2) tamsyn said in a recent interview (https://books.tumblr.com/post/693388542787846144/writer-spotlight-tamsyn-muir-tamsyn-muir-probably) there is a pecking order to POV characters. paraphrasing here, but she said that if possible, gideon is first and foremost the POV character. we obviously see this in HtN - gideon is narrating the mithraeum chapters of the book, and as soon as she comes to the surface, she is the POV character. when they first came into contact with gideon's walking and talking corpse, i half expected POV to switch to gideon, but we never got that.
3) a fucking FRIENDSHIP BRACELET? with IANTHE???? hell fucking no. what in the world. why would they even put that there? it makes absolutely zero sense, there's no point to it other than for nona to point out they're working together. chekhov's friendship bracelet. maybe ianthe is controlling gideon's corpse somehow? i have no idea it's four in the morning.
4) the way she interacts with everyone but especially the sixth house. you expect me to believe that gideon nav sees a dying cam for the first time since her sacrifice and is just like oh hey cam looks like you're dying soon? absolutely not. the sex pal thing was also aggressive. very "hey palamedes remember that thing we did together who else would know i called you sex pal once". iirc, she never actually called him that - she was just pointing out a fun gideon fact.
5) she doesn't care about harrow. gideon cares EXCLUSIVELY about harrow. gideon "it was not my thumb to let them bite off" sees alecto piloting harrow's body and just says sure i'm going to let that happen? not in ten thousand years.
this obviously leaves a million questions starting with 1) who is kiriona and 2) WHERE IS GIDEON but these are 100% two different souls. tamsyn i need alecto now please and thank you.
EDIT: More evidence on the second reread.

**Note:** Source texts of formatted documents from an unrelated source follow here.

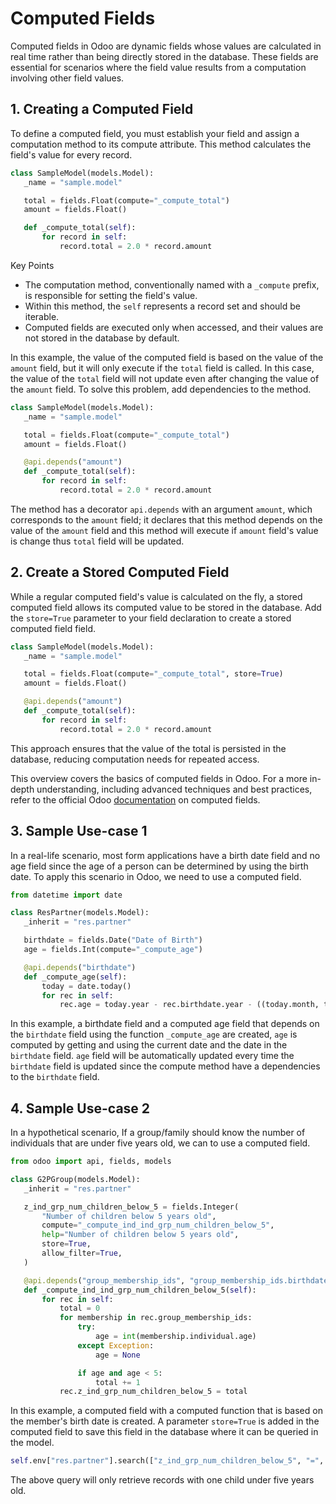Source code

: # Computed Fields

Computed fields in Odoo are dynamic fields whose values are calculated in real time rather than being directly stored in the database. These fields are essential for scenarios where the field value results from a computation involving other field values.

## 1. Creating a Computed Field

To define a computed field, you must establish your field and assign a computation method to its compute attribute. This method calculates the field's value for every record.

```python
class SampleModel(models.Model):
   _name = "sample.model"

   total = fields.Float(compute="_compute_total")
   amount = fields.Float()

   def _compute_total(self):
       for record in self:
           record.total = 2.0 * record.amount
```

Key Points

- The computation method, conventionally named with a `_compute` prefix, is responsible for setting the field's value.
- Within this method, the `self` represents a record set and should be iterable.
- Computed fields are executed only when accessed, and their values are not stored in the database by default.

In this example, the value of the computed field is based on the value of the `amount` field, but it will only execute if the `total` field is called. In this case, the value of the `total` field will not update even after changing the value of the `amount` field. To solve this problem, add dependencies to the method.

```python
class SampleModel(models.Model):
   _name = "sample.model"

   total = fields.Float(compute="_compute_total")
   amount = fields.Float()

   @api.depends("amount")
   def _compute_total(self):
       for record in self:
           record.total = 2.0 * record.amount
```

The method has a decorator `api.depends` with an argument `amount`, which corresponds to the `amount` field; it declares that this method depends on the value of the `amount` field and this method will execute if `amount` field's value is change thus `total` field will be updated.

## 2. Create a Stored Computed Field

While a regular computed field's value is calculated on the fly, a stored computed field allows its computed value to be stored in the database. Add the `store=True` parameter to your field declaration to create a stored computed field field.

```python
class SampleModel(models.Model):
   _name = "sample.model"

   total = fields.Float(compute="_compute_total", store=True)
   amount = fields.Float()

   @api.depends("amount")
   def _compute_total(self):
       for record in self:
           record.total = 2.0 * record.amount
```

This approach ensures that the value of the total is persisted in the database, reducing computation needs for repeated access.

This overview covers the basics of computed fields in Odoo. For a more in-depth understanding, including advanced techniques and best practices, refer to the official Odoo [documentation](https://www.odoo.com/documentation/15.0/developer/tutorials/getting_started/09_compute_onchange.html) on computed fields.

## 3. Sample Use-case 1

In a real-life scenario, most form applications have a birth date field and no age field since the age of a person can be determined by using the birth date. To apply this scenario in Odoo, we need to use a computed field.

```python
from datetime import date

class ResPartner(models.Model):
   _inherit = "res.partner"

   birthdate = fields.Date("Date of Birth")
   age = fields.Int(compute="_compute_age")

   @api.depends("birthdate")
   def _compute_age(self):
       today = date.today()
       for rec in self:
           rec.age = today.year - rec.birthdate.year - ((today.month, today.day) < (rec.birthdate.month, rec.birthdate.day))
```

In this example, a birthdate field and a computed age field that depends on the `birthdate` field using the function `_compute_age` are created, `age` is computed by getting and using the current date and the date in the `birthdate` field. `age` field will be automatically updated every time the `birthdate` field is updated since the compute method have a dependencies to the `birthdate` field.

## 4. Sample Use-case 2

In a hypothetical scenario, If a group/family should know the number of individuals that are under five years old, we can to use a computed field.

```python
from odoo import api, fields, models

class G2PGroup(models.Model):
   _inherit = "res.partner"

   z_ind_grp_num_children_below_5 = fields.Integer(
       "Number of children below 5 years old",
       compute="_compute_ind_ind_grp_num_children_below_5",
       help="Number of children below 5 years old",
       store=True,
       allow_filter=True,
   )

   @api.depends("group_membership_ids", "group_membership_ids.birthdate")
   def _compute_ind_ind_grp_num_children_below_5(self):
       for rec in self:
           total = 0
           for membership in rec.group_membership_ids:
               try:
                   age = int(membership.individual.age)
               except Exception:
                   age = None

               if age and age < 5:
                   total += 1
           rec.z_ind_grp_num_children_below_5 = total
```

In this example, a computed field with a computed function that is based on the member's birth date is created. A parameter `store=True` is added in the computed field to save this field in the database where it can be queried in the model.

```python
self.env["res.partner"].search(["z_ind_grp_num_children_below_5", "=", 1])
```

The above query will only retrieve records with one child under five years old.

6) when cam and nona-as-harrow go to see ianthe, ianthe says, "How are you surviving, Harrowhark the First? How can you stand beneath the light of Number Seven? Unless I am addressing..." and then nona screams, there's a general panic, and ianthe is like FINE OKAY FUCKING RELAX and tells nona she's coming back to the emperor with her. lyctors can survive an RB when their cavs are at the forefront. harrow's cav is gideon. and pre-NtN, harrow had a lobotomy that caused her to have a breakdown at the sound of gideon's name. what else would she have been saying other than "Unless I am addressing Gideon Nav", which should make no sense considering ianthe knows full well that kiriona exists. unless of course kiriona is not gideon or at least not gideon all the way.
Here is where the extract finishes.